Task to carry out
Quote the entries word for word. Omit the pictures.

Exercise input
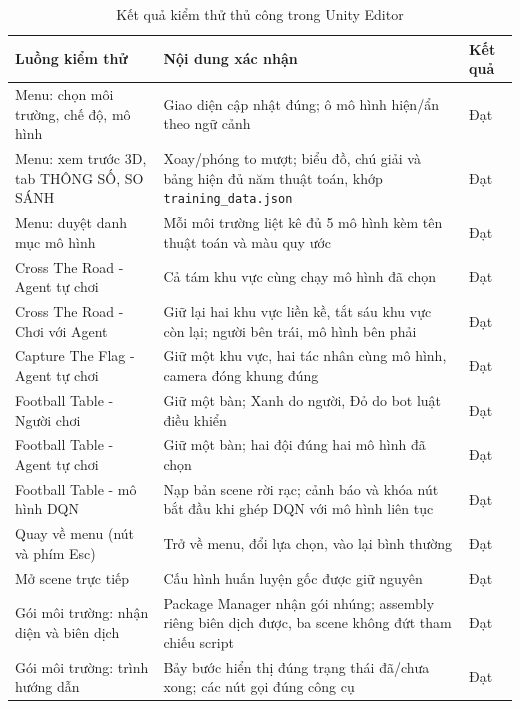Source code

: \begin{table}[H]
\centering
\caption{Kết quả kiểm thử thủ công trong Unity Editor}
\label{tab:app_test}
\renewcommand{\arraystretch}{1.3}
\tablefont
\begin{tabular}{|p{5.6cm}|p{5.6cm}|>{\centering\arraybackslash}p{2.4cm}|}
\hline
\textbf{Luồng kiểm thử} & \textbf{Nội dung xác nhận} & \textbf{Kết quả} \\
\hline
Menu: chọn môi trường, chế độ, mô hình & Giao diện cập nhật đúng; ô mô hình
hiện/ẩn theo ngữ cảnh & Đạt \\
\hline
Menu: xem trước 3D, tab THÔNG SỐ, SO SÁNH & Xoay/phóng to mượt; biểu đồ, chú giải và
bảng hiện đủ năm thuật toán, khớp \texttt{training\_data.json} & Đạt \\
\hline
Menu: duyệt danh mục mô hình & Mỗi môi trường liệt kê đủ 5 mô hình kèm tên thuật
toán và màu quy ước & Đạt \\
\hline
Cross The Road - Agent tự chơi & Cả tám khu vực cùng chạy mô hình đã chọn & Đạt \\
\hline
Cross The Road - Chơi với Agent & Giữ lại hai khu vực liền kề, tắt sáu khu vực còn
lại; người bên trái, mô hình bên phải & Đạt \\
\hline
Capture The Flag - Agent tự chơi & Giữ một khu vực, hai tác nhân cùng mô hình,
camera đóng khung đúng & Đạt \\
\hline
Football Table - Người chơi & Giữ một bàn; Xanh do người, Đỏ do bot luật điều
khiển & Đạt \\
\hline
Football Table - Agent tự chơi & Giữ một bàn; hai đội đúng hai mô hình đã chọn
& Đạt \\
\hline
Football Table - mô hình DQN & Nạp bản scene rời rạc; cảnh báo và khóa nút bắt đầu
khi ghép DQN với mô hình liên tục & Đạt \\
\hline
Quay về menu (nút và phím Esc) & Trở về menu, đổi lựa chọn, vào lại bình
thường & Đạt \\
\hline
Mở scene trực tiếp & Cấu hình huấn luyện gốc được giữ
nguyên & Đạt \\
\hline
Gói môi trường: nhận diện và biên dịch & Package Manager nhận gói nhúng; assembly
riêng biên dịch được, ba scene không đứt tham chiếu script & Đạt \\
\hline
Gói môi trường: trình hướng dẫn & Bảy bước hiển thị đúng trạng thái đã/chưa xong;
các nút gọi đúng công cụ & Đạt \\
\hline
\end{tabular}
\end{table}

Answer box
Source code

: \begin{table}[H]
\centering
\caption{Kết quả kiểm thử thủ công trong Unity Editor}
\label{tab:app_test}
\renewcommand{\arraystretch}{1.3}
\tablefont
\begin{tabular}{|p{5.6cm}|p{5.6cm}|>{\centering\arraybackslash}p{2.4cm}|}
\hline
\textbf{Luồng kiểm thử} & \textbf{Nội dung xác nhận} & \textbf{Kết quả} \\
\hline
Menu: chọn môi trường, chế độ, mô hình & Giao diện cập nhật đúng; ô mô hình
hiện/ẩn theo ngữ cảnh & Đạt \\
\hline
Menu: xem trước 3D, tab THÔNG SỐ, SO SÁNH & Xoay/phóng to mượt; biểu đồ, chú giải và
bảng hiện đủ năm thuật toán, khớp \texttt{training\_data.json} & Đạt \\
\hline
Menu: duyệt danh mục mô hình & Mỗi môi trường liệt kê đủ 5 mô hình kèm tên thuật
toán và màu quy ước & Đạt \\
\hline
Cross The Road - Agent tự chơi & Cả tám khu vực cùng chạy mô hình đã chọn & Đạt \\
\hline
Cross The Road - Chơi với Agent & Giữ lại hai khu vực liền kề, tắt sáu khu vực còn
lại; người bên trái, mô hình bên phải & Đạt \\
\hline
Capture The Flag - Agent tự chơi & Giữ một khu vực, hai tác nhân cùng mô hình,
camera đóng khung đúng & Đạt \\
\hline
Football Table - Người chơi & Giữ một bàn; Xanh do người, Đỏ do bot luật điều
khiển & Đạt \\
\hline
Football Table - Agent tự chơi & Giữ một bàn; hai đội đúng hai mô hình đã chọn
& Đạt \\
\hline
Football Table - mô hình DQN & Nạp bản scene rời rạc; cảnh báo và khóa nút bắt đầu
khi ghép DQN với mô hình liên tục & Đạt \\
\hline
Quay về menu (nút và phím Esc) & Trở về menu, đổi lựa chọn, vào lại bình
thường & Đạt \\
\hline
Mở scene trực tiếp & Cấu hình huấn luyện gốc được giữ
nguyên & Đạt \\
\hline
Gói môi trường: nhận diện và biên dịch & Package Manager nhận gói nhúng; assembly
riêng biên dịch được, ba scene không đứt tham chiếu script & Đạt \\
\hline
Gói môi trường: trình hướng dẫn & Bảy bước hiển thị đúng trạng thái đã/chưa xong;
các nút gọi đúng công cụ & Đạt \\
\hline
\end{tabular}
\end{table}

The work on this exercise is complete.